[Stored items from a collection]
++++++++++

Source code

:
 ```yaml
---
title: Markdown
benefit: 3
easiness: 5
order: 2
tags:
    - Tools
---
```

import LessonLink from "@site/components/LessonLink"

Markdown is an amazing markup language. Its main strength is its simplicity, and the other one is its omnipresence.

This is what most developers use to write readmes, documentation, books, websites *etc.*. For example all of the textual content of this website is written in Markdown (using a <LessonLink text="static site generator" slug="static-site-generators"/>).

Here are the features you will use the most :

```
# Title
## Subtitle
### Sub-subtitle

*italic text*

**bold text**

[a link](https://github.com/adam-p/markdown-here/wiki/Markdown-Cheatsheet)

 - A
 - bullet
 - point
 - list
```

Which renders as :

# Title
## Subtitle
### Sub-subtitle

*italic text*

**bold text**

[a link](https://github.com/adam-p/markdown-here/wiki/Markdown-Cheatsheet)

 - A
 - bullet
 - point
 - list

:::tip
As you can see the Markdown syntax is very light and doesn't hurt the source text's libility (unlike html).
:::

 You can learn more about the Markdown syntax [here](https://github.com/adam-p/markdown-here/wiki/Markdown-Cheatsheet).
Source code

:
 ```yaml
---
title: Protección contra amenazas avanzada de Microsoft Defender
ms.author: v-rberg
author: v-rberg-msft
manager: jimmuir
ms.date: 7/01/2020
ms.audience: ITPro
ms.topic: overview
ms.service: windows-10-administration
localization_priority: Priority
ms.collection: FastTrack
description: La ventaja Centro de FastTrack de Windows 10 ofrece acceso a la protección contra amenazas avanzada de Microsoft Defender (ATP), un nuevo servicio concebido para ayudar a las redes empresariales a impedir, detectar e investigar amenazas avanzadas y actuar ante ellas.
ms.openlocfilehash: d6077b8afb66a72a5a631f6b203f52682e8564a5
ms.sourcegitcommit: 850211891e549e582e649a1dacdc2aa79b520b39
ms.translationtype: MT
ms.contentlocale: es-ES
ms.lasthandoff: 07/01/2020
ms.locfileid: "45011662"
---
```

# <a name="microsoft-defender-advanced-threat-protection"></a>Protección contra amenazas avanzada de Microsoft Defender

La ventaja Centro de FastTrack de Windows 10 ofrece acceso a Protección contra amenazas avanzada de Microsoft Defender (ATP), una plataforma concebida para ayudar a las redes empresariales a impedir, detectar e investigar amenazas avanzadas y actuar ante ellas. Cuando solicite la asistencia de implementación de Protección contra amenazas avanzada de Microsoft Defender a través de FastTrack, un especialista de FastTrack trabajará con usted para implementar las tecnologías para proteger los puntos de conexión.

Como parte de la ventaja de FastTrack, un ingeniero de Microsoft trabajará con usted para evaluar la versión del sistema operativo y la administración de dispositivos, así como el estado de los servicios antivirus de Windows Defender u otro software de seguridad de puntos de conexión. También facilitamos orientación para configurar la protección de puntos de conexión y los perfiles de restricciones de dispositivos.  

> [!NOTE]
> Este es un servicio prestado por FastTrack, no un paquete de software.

++++++++++

Work to be completed.
Your answer should be each line from the entries that includes the string "software".

Exercise solution.
Como parte de la ventaja de FastTrack, un ingeniero de Microsoft trabajará con usted para evaluar la versión del sistema operativo y la administración de dispositivos, así como el estado de los servicios antivirus de Windows Defender u otro software de seguridad de puntos de conexión. También facilitamos orientación para configurar la protección de puntos de conexión y los perfiles de restricciones de dispositivos.  
> Este es un servicio prestado por FastTrack, no un paquete de software.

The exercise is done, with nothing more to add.